# F-250 crew cab install



## Mike Hall (Jun 30, 2006)

Here is my system layout so far. Im unsure if I want to use the xtant amps or get a nice 6 chanel and then a monoblock for the sub. I just dont think the 1001dx will be enough for the DIYMA 12. Anyhow here are some pictures of the install so far. My plans are for a single DIYMA 12 in a center consol enclosure. I was planning on two Dayton RS265's but I dont have the room for them so thats why I wanted to go wit the DIYMA. Once I get the sub in next week I will start working on the console design.

Mike


----------



## Mike Hall (Jun 30, 2006)

Here are the kicks which are nothing special but they will work for now. I did not want to have much going on down in the kicks so as long as these daytons perform well off axis I will leave them. I am going to be getting the removable baffle laser cut from aluminum which I will be painting black. The baffles are lexan for now.


----------



## Mike Hall (Jun 30, 2006)

Here is the raamat install pictures. I cant tell you have much better this alone makes even the factory audio system sound. This is why I have been taking so long to get done with this system being he factory speakers sounded so much better with everything sound dampend.

Mike


----------



## DonovanM (Nov 1, 2006)

That is a textbook deadening install. One of the better ones I've seen. Nice work man!


----------



## dBassHz (Nov 2, 2005)

You should stuff some Dayton RS225-4 woofers in the doors instead of the RS180S.


----------



## Mike Hall (Jun 30, 2006)

I have some RS225's but im not sure they will fit without major mods. The window chanel is in the way. I have been thinking about modifying the door panels but im not sure yet.

Mike


----------



## MiloX (May 22, 2005)

DonovanM said:


> That is a textbook deadening install. One of the better ones I've seen. Nice work man!

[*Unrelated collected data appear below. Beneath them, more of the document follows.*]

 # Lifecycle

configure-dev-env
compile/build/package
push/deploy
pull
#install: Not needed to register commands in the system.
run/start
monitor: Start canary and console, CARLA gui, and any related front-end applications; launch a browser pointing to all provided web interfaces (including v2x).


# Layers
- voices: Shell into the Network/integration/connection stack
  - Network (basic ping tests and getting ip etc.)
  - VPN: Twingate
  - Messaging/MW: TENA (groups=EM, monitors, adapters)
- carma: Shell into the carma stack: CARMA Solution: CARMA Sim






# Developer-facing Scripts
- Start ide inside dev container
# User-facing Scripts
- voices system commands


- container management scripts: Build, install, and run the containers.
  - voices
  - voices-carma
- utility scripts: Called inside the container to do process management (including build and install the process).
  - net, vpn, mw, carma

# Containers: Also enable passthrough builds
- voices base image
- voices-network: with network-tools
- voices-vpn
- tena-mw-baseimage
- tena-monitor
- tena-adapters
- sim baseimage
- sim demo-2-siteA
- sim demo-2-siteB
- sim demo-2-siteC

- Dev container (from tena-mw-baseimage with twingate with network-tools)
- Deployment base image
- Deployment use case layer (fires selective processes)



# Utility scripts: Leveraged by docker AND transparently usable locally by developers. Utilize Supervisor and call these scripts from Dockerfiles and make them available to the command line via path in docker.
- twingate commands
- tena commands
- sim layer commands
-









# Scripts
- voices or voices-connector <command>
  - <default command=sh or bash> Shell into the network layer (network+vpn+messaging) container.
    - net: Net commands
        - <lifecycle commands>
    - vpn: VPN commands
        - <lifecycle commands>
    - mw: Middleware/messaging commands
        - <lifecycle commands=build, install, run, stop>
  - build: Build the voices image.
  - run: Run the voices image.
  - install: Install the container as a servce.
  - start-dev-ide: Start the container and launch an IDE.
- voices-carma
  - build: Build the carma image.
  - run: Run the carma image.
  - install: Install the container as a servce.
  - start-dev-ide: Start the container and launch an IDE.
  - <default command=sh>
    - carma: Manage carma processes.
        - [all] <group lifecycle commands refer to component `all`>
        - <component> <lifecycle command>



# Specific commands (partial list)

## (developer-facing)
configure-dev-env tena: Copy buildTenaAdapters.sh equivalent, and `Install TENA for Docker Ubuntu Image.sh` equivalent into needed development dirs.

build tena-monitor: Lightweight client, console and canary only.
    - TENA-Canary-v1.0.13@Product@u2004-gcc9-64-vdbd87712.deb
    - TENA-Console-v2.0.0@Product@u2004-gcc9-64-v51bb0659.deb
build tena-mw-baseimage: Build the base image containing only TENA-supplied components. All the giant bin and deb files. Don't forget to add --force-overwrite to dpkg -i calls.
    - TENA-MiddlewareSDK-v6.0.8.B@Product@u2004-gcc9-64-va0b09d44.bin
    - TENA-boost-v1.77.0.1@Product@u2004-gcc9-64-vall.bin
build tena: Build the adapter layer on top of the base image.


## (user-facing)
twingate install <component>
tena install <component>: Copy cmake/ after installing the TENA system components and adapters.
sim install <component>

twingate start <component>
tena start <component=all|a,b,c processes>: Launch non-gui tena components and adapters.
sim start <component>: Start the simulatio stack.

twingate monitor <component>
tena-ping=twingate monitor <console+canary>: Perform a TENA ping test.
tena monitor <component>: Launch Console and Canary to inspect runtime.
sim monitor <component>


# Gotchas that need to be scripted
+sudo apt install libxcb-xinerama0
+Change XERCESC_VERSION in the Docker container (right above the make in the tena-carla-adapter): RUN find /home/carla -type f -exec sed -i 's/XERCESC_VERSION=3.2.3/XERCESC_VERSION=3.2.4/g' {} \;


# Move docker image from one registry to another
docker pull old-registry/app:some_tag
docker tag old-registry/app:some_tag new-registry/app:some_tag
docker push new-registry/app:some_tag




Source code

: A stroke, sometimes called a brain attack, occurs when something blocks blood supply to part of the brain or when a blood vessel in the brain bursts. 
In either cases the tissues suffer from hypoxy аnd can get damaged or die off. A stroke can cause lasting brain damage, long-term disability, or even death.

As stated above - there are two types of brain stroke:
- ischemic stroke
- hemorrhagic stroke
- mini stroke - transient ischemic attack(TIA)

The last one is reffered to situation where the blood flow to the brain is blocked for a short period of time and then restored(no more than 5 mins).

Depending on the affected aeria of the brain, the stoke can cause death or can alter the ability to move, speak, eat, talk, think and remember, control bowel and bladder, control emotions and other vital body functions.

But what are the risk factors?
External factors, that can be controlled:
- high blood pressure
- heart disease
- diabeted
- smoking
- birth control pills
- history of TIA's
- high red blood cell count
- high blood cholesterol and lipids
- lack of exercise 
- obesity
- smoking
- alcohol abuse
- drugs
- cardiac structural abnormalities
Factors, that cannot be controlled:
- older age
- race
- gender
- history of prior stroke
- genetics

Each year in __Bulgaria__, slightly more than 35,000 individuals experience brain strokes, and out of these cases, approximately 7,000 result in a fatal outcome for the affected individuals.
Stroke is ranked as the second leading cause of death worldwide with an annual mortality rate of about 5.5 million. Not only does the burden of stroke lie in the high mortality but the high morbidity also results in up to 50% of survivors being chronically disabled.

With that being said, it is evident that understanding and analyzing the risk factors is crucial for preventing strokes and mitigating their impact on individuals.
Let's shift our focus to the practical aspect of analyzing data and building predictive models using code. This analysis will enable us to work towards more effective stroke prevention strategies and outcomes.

Word. Nice job with the mat. 

I like where you are going with the kicks too.


----------



## dBassHz (Nov 2, 2005)

Mike Hall said:


> I have some RS225's but im not sure they will fit without major mods. The window chanel is in the way. I have been thinking about modifying the door panels but im not sure yet.
> 
> Mike


Well, I'm definitely interested in your system. My friend needs a system and has a F250. Keep up the good work.


----------



## birdie2000 (Jan 27, 2007)

Looks great! Like the simplicity of the kick panels. Gonna leave them black or dye them to the factory color?


----------



## ErinH (Feb 14, 2007)

This will sound silly, but in this picture what is below the ensolite? It almost looks like fiberglass mat. I assume you only have deadener underneath but it doesn't look like deadener.


----------



## birdie2000 (Jan 27, 2007)

Looks like the glue for the ensolite to me...


----------



## Pb2theMax (Aug 26, 2005)

Beautiful dampening job. I'd hate to cover it up with seats and carpet.


----------



## Mike Hall (Jun 30, 2006)

I just made the baffles for the RS180s to go in the stock door location. The door panel will be pushed out just a little to give enough room for the speaker travel. Its not noticeable so Im not going to worry about it. I will get some pictures of the baffles later. I laser cut 4 .25" thick MDF sections and laminated them together. 

Thanks for all the comments on the damping install. 

Mike


----------



## HondAudio (Oct 19, 2006)

Mike Hall said:


> Here are the kicks which are nothing special but they will work for now. I did not want to have much going on down in the kicks so as long as these daytons perform well off axis I will leave them. I am going to be getting the removable baffle laser cut from aluminum which I will be painting black. The baffles are lexan for now.


What do you mean "nothing special"? Those look great and they don't take up any space.


----------



## Mike Hall (Jun 30, 2006)

Well there not cool like most kickpanels. I just how those Daytons Perform well down there off axis. 

Mike


----------



## Mike Hall (Jun 30, 2006)

Here are the RS180 baffles. 

Mike


----------



## Mike Hall (Jun 30, 2006)

Im changing my plans on the power for this system. I will be using this Power 650 and a Power 300 I just picked up off ebay. 

Mike


----------



## Pb2theMax (Aug 26, 2005)

You can get a little more clearance on the back of the RS180s by taking off the rubber magnet protector.


----------



## ghart999 (Feb 8, 2006)

Gotta love the old school RF Power amps. I had a Power 1000 back in the day. I think it weighed 75 pounds or something crazy.


----------



## technobug (Mar 15, 2005)

bikinpunk said:


> This will sound silly, but in this picture what is below the ensolite? It almost looks like fiberglass mat. I assume you only have deadener underneath but it doesn't look like deadener.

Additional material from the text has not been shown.